Animals and humans have long lived together ubiquitously. We share an ecosystem, and living purposes such as survival and mating. The Scientific Revolution marks the beginning of human study of animals and categorizing them from what location they are found in, to how they look, and how they behave. Scientists have used animals to their advantage while conducting medical research. Leeches have been used in sucking out blood, and help to keep it flowing.  Insulin for diabetics was first conceived from pigs. Studies for drug trials are usually tested on lab rats. Scientists study animals and their DNA as possible sources of insight for medicinal theories to soon be practiced on humans if the study is effective.

Sharks have thought to be amazing creatures; by their mass, predatory status and majestic nature. Scientists have become puzzled that their bodily structure allows them to be resistant to forms of cancer. Dana Dovey of Medical Daily writes “Cancer Cure To Incurable Lung Disease Treatment; What Shark Immune System Is Teaching Us About Human Disease,” that this article comes from the paper by researchers at Cornell University.  These researchers claim that, “some shark and ray immunity genes have undergone evolutionary adaption,” and that, “these specific shark immunity genes also have counterparts in humans and their overexpression is associated with a number of cancers.” Scientists are hoping that through understanding how sharks deal with genetic flaws, humans may soon be able to approach cancer the same way.

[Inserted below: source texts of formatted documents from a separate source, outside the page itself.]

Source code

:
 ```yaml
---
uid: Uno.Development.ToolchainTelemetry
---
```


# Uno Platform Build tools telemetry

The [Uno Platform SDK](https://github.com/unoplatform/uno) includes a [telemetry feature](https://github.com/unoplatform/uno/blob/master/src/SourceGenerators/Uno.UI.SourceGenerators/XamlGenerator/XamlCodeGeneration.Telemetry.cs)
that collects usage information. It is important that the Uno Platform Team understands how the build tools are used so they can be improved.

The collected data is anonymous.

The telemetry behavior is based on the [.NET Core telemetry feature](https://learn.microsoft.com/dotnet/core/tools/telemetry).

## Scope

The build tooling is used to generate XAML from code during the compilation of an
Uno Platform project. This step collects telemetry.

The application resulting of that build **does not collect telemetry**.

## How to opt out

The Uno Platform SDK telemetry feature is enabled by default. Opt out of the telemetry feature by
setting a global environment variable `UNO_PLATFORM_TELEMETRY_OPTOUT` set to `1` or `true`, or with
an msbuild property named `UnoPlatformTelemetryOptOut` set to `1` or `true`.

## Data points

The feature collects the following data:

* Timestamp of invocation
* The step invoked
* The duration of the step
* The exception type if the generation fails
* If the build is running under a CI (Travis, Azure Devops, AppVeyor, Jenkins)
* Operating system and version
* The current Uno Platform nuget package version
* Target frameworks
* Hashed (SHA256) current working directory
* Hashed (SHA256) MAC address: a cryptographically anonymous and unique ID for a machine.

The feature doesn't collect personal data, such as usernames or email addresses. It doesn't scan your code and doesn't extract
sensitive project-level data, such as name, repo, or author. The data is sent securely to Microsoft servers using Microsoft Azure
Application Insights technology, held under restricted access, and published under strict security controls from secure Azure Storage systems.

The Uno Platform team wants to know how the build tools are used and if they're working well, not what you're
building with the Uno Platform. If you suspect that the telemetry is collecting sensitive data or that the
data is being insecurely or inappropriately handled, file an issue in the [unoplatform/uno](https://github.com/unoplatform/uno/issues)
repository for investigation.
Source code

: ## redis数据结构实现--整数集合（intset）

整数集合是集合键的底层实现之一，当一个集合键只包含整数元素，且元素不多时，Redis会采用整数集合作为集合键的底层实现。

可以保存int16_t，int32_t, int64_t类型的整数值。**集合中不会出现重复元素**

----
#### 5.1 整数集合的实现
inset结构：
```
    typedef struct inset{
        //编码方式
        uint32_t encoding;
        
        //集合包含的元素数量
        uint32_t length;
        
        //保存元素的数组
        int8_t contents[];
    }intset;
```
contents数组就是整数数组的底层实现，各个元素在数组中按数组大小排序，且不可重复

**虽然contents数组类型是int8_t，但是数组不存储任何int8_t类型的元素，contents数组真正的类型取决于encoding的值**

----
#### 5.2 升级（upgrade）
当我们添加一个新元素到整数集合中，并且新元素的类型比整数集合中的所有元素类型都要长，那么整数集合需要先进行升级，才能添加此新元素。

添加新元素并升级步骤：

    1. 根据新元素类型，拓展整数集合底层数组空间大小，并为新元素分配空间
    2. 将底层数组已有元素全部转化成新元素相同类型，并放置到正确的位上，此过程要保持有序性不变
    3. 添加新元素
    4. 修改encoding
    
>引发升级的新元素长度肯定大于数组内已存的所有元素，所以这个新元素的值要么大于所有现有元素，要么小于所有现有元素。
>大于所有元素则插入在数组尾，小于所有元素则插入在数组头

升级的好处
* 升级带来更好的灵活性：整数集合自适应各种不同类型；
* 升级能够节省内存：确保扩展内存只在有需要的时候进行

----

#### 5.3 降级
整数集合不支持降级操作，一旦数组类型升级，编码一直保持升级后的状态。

Researchers in Australia are using, “the sea predator’s super immune system as a model to develop a drug to treat idiopathic pulmonary fibrosis,”
that was, “developed based on a blood sample for a Wobbegong shark at Melbourne Aquarium.” Another research team is looking into how sharks can regrow their teeth, and why humans cannot. The dental findings are yet to be discovered. Sharks are providing a large amount of research contrasting the functions of the human body. If these are the medical benefits to only studying one type of specie, imagine what other information lays among the rest of the world’s millions of animals.